Мне их очень хотелось достать, да и стоили-то они всего ничего: домкрат от машины или даже ключ разводной. Однако, вся беда была в том, что наша колонна на улицах Пули-Хумри не задерживалась. А как проделать обмен на ходу? Сунешь драгоценную железяку, за которую можно и под арест угодить, а она так и останется у хитрого афганца в руках. И колонна ушла, а ты так и остался ни с чем. Кое-кто умудрялся обмениваться, но я не хотел рисковать. Иногда, правда, случалось, что колонна останавливалась в других городах, и там тоже можно было меняться, только и тут я терялся. Желающих много, все лезут. Каждый хотел добыть себе что-нибудь заграничное к дембелю, тащил этим темным узколобым афганцам железки, мне же было неловко — я ведь все же сержант, да и боязно.
Как только колонна останавливалась на улочках какого-либо населенного пункта, наш ротный сразу поднимался на башню головной бронемашины, вставал прямо на люк своими толстыми, будто бревна, ногами и властно голосил в рупор широких ладоней: «Всем оставаться на местах! Командирам отделений — выставить охранение! По тому, кто отойдёт от колонны дальше трёх метров, стреляю без предупреждения!» Откидывая широкий рукав маскировочной куртки, он поднимал к небу свой пистолет и внушительно потрясал им.

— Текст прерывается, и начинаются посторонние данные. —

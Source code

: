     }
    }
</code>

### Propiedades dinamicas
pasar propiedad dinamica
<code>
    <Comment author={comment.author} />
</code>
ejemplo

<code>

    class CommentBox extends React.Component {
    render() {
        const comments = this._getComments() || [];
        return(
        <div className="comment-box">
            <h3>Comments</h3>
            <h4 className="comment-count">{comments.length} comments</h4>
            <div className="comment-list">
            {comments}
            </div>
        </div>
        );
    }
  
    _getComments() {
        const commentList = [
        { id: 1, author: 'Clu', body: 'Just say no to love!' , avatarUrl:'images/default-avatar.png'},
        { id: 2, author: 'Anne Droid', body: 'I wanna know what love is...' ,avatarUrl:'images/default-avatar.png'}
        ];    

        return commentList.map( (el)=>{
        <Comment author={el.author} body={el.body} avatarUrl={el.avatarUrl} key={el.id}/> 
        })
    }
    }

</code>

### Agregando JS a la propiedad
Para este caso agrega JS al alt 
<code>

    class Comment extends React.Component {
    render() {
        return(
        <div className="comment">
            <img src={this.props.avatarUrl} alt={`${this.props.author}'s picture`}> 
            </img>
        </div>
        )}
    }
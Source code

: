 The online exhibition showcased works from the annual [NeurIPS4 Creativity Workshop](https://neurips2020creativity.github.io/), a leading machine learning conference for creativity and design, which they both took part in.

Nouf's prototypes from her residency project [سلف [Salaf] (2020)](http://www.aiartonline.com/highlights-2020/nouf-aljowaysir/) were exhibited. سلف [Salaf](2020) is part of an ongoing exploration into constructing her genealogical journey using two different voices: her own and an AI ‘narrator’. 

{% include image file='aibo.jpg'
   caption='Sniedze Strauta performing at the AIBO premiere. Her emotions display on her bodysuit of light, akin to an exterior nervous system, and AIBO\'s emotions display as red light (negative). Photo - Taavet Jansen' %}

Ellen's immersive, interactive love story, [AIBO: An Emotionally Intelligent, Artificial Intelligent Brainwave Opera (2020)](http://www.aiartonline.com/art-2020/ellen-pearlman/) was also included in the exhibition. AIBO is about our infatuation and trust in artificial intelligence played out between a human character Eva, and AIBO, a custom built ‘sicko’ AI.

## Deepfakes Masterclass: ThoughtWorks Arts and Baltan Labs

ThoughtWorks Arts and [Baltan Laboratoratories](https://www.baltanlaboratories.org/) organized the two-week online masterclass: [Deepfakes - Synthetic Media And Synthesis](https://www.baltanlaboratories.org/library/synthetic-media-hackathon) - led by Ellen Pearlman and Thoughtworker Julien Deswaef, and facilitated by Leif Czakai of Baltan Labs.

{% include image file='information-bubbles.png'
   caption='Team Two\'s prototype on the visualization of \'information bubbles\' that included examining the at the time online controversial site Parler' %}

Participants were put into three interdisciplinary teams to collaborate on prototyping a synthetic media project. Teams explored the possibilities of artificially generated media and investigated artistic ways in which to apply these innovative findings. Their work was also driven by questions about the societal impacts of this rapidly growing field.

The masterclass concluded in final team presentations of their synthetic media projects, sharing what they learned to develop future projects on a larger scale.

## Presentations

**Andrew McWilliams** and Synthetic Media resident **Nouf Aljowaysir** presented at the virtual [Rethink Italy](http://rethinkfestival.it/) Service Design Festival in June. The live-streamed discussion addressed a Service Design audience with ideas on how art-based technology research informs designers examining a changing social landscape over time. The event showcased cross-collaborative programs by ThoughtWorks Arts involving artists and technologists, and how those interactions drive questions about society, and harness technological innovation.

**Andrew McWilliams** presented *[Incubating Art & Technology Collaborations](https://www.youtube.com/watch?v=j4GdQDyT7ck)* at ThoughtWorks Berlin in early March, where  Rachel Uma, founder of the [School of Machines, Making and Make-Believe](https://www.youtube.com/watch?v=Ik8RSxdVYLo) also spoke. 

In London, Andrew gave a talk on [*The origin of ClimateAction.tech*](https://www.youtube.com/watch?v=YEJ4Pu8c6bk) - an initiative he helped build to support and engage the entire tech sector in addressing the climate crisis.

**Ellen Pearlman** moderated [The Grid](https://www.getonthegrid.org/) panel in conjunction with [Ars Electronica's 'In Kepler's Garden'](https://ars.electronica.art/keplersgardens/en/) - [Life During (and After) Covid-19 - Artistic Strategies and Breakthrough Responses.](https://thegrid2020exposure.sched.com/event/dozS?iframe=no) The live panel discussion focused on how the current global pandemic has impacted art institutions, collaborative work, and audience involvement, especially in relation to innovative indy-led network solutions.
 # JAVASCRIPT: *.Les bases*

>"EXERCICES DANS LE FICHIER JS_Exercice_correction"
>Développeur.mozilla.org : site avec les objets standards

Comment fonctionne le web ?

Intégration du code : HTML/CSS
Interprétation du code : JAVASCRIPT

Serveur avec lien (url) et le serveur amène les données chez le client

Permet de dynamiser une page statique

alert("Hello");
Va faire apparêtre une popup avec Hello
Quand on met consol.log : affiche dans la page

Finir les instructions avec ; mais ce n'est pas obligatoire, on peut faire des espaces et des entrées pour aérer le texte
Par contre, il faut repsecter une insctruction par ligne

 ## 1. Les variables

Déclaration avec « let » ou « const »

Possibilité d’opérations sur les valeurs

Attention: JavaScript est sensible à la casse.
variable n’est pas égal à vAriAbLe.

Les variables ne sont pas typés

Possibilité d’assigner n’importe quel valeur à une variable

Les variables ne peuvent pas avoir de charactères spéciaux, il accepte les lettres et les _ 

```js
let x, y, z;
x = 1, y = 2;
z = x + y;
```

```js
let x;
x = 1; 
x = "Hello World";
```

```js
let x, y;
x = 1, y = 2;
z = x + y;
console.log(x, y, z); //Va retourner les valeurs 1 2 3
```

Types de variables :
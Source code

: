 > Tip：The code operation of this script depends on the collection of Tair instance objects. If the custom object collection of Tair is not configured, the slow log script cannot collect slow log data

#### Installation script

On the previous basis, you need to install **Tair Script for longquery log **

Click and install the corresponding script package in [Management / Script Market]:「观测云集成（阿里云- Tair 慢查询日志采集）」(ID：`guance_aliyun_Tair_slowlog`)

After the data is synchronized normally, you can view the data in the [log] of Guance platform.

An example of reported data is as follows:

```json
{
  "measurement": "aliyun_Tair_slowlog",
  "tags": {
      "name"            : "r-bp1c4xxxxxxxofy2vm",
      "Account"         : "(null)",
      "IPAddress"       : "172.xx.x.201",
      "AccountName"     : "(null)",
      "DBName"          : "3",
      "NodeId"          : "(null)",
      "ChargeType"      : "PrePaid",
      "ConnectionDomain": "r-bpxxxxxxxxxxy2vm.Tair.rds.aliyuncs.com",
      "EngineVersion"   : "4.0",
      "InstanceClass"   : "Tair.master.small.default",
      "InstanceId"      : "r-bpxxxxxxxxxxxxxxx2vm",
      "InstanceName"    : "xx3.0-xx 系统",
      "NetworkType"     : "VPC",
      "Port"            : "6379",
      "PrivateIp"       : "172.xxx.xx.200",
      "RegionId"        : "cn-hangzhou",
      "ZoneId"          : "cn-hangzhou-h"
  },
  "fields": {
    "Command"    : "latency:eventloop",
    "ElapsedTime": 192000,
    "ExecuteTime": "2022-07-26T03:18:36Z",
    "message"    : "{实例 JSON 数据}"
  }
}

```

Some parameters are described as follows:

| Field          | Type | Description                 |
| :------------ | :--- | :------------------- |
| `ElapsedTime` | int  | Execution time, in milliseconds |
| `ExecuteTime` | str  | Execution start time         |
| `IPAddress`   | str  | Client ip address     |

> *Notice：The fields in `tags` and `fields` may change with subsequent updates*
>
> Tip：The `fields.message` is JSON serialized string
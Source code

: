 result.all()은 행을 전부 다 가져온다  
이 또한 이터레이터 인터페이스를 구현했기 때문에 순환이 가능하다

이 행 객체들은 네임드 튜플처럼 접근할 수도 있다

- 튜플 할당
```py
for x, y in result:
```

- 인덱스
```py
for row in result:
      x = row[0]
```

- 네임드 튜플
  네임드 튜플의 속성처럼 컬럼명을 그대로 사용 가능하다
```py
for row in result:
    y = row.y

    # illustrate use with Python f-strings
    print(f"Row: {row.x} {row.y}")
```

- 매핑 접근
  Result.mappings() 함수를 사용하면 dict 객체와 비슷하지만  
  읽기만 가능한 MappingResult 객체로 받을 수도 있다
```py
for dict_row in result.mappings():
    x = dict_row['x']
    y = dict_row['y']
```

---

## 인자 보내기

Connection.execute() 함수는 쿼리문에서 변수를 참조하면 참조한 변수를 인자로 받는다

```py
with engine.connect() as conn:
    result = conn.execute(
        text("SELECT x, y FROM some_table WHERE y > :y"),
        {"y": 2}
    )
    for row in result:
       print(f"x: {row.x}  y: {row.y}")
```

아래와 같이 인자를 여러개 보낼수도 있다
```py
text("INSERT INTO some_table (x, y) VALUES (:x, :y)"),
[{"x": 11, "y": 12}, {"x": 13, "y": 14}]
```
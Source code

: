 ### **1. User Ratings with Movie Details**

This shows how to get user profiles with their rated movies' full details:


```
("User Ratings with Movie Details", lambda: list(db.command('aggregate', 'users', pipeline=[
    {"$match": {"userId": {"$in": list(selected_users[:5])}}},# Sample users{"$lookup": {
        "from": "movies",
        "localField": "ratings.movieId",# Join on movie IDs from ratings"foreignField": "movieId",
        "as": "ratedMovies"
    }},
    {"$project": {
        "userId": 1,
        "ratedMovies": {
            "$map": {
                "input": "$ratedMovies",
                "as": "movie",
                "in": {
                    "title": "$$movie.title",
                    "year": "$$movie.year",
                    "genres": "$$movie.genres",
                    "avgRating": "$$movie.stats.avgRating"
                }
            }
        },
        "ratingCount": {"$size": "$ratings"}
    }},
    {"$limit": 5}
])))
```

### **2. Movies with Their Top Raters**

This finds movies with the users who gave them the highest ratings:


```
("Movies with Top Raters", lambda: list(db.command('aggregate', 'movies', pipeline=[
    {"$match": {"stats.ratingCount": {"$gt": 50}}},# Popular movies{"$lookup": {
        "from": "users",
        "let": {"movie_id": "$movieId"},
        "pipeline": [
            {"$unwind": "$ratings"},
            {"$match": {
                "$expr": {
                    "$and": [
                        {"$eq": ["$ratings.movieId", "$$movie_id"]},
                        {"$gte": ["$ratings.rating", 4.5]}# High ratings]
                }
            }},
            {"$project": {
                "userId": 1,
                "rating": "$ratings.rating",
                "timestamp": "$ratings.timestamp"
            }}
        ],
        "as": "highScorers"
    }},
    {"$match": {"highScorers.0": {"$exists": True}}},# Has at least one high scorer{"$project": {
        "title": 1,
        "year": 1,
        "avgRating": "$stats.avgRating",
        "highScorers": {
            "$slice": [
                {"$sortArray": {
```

Коль зашла речь о ротном — он был одесситом, чем очень гордился. Здоровенный, упитанный на лицо и тело майор, он оказался среди немногих офицеров, кто не потерял голову в те первые тяжёлые дни. Ротный знал, вероятно, что вокруг происходит, и не терял времени даром. Во время своих таинственных командировок в Союз он загружал бронетранспортер под завязку, и не только одними патронами и гранатами, что было бы понятно, ведь путь нелёгкий, опасный… Однако, зачем ему ящики с мылом, комплекты ключей, тюки неношеного белья?
Что тут скрывать, все знали о его тёмных делах, которых, впрочем, ротный и сам не стеснялся, знали о дороговизне на мыло в этой отсталой стране и о последней моде афганцев… С некоторых пор они страсть как зауважали наше белье: стали ходить прямо по городу в солдатских кальсонах и белых нательных рубахах, лишь изредка надевая сверху пиджак… Но что уж загадками говорить о доблестях нашего ротного, однажды я и сам во всём убедился.
К тому времени он прекратил свои поездки в Союз. До конца очередной боевой операции оставалось несколько суток, весь день мы были в пути, а на ночь остановились на уступе мрачного каменистого склона. Первая рота расположилась ниже, поближе к горному кишлаку, за рекой. Походная кухня шла с нами, и поэтому приходилось два раза в сутки отправлять соседям еду.
Мы с Конягой — моим друганом Славкой Коневым — простояли всю ночь в охранении. Было жутковато и холодно. С самого низа ущелья, изгибом уходящего вправо, тянуло влагой и доносился до нас утробный прерывистый гул, вроде отдаленного лая собак. В ночь накануне выкрали лейтенанта и двух солдат первой роты. Потом их нашли, вернее, то, что от них там осталось.
У нашего пулемётчика я взял пистолет. И всю ночь держал его наготове: грел ладонью увесистую рукоять, не снимая при этом пальца с курка. Автомат мой лежал на бруствере из камней, как оружие громоздкое и неудобное в ближнем бою.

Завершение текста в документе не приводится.